- [Task prompt]:
Each line of the data below that holds the word "alpha" is to be reported in full.

[Records from a data source]
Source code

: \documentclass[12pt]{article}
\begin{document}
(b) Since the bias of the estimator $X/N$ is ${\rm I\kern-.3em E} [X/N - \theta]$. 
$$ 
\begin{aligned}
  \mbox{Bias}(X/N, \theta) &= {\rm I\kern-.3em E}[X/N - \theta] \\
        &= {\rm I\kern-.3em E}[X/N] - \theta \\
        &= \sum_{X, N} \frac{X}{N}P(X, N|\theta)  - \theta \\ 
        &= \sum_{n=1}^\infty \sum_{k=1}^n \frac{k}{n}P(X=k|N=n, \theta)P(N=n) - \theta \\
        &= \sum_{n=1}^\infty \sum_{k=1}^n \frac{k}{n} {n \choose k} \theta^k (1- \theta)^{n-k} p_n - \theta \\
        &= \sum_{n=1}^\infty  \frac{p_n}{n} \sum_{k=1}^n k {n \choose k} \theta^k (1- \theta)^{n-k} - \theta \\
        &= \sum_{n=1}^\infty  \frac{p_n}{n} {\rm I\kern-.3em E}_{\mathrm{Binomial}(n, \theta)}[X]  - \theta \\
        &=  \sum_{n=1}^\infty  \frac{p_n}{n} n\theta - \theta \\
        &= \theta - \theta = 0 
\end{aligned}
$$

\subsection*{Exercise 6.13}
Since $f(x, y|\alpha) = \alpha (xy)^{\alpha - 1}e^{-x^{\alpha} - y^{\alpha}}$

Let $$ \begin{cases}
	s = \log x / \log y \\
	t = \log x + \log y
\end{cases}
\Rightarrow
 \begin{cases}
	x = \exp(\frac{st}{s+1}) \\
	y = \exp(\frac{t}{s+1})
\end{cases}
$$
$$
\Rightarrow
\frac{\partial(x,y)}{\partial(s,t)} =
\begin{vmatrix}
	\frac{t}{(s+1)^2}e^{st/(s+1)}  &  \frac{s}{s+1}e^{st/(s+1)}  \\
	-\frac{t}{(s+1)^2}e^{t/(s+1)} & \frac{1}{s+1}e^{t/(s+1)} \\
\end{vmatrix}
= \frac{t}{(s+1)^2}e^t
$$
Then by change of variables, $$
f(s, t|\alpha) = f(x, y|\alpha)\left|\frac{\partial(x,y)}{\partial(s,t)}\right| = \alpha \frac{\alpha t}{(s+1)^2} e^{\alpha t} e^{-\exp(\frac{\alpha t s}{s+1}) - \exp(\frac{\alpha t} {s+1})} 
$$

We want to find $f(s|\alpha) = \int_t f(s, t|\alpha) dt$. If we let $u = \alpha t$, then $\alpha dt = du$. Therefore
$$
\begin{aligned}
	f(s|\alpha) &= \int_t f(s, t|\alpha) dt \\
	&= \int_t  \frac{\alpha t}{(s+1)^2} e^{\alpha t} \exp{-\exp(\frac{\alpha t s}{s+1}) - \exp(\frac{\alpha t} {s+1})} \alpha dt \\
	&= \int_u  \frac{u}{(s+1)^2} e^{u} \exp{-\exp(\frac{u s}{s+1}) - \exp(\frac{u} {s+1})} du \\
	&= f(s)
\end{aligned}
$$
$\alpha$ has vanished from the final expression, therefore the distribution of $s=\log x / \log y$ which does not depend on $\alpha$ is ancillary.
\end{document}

- [Problem solution]:
Since $f(x, y|\alpha) = \alpha (xy)^{\alpha - 1}e^{-x^{\alpha} - y^{\alpha}}$
f(s, t|\alpha) = f(x, y|\alpha)\left|\frac{\partial(x,y)}{\partial(s,t)}\right| = \alpha \frac{\alpha t}{(s+1)^2} e^{\alpha t} e^{-\exp(\frac{\alpha t s}{s+1}) - \exp(\frac{\alpha t} {s+1})} 
We want to find $f(s|\alpha) = \int_t f(s, t|\alpha) dt$. If we let $u = \alpha t$, then $\alpha dt = du$. Therefore
	f(s|\alpha) &= \int_t f(s, t|\alpha) dt \\
	&= \int_t  \frac{\alpha t}{(s+1)^2} e^{\alpha t} \exp{-\exp(\frac{\alpha t s}{s+1}) - \exp(\frac{\alpha t} {s+1})} \alpha dt \\
$\alpha$ has vanished from the final expression, therefore the distribution of $s=\log x / \log y$ which does not depend on $\alpha$ is ancillary.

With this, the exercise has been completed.